- [WORK TASK] Locate the lines of the listing below that hold "Regression", then copy each of them.

= = = =

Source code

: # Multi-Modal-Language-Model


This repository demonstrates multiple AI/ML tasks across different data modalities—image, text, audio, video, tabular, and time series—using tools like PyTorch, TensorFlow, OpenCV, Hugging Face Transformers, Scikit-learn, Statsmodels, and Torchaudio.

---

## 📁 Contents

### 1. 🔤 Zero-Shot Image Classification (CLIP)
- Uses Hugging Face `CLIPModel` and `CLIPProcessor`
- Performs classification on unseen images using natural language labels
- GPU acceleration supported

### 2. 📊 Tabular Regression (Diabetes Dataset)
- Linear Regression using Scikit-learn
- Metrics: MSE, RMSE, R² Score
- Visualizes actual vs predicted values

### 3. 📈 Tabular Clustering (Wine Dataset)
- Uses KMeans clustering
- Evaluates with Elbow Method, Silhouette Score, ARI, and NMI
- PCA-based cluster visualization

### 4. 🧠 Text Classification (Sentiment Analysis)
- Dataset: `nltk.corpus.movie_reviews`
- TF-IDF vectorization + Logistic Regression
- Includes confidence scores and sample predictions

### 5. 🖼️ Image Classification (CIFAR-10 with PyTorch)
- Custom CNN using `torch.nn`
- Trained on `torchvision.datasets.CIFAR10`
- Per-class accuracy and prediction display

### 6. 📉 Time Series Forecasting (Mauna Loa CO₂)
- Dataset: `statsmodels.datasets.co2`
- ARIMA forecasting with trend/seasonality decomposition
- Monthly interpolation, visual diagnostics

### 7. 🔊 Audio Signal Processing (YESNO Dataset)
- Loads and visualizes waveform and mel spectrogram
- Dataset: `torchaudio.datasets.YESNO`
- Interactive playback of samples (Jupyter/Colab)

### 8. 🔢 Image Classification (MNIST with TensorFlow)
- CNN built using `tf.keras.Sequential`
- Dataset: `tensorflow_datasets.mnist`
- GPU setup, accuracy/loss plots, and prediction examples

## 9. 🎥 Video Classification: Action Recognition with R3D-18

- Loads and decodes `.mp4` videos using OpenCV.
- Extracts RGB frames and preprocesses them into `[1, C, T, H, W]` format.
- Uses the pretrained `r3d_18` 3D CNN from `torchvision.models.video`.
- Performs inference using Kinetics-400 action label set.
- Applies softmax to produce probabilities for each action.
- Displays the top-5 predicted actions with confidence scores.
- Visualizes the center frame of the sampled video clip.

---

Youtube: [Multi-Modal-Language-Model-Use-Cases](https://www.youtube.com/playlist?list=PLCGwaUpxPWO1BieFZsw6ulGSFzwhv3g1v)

= = = =

- [OUTPUT FOR THIS EXERCISE]
### 2. 📊 Tabular Regression (Diabetes Dataset)
- Linear Regression using Scikit-learn
- TF-IDF vectorization + Logistic Regression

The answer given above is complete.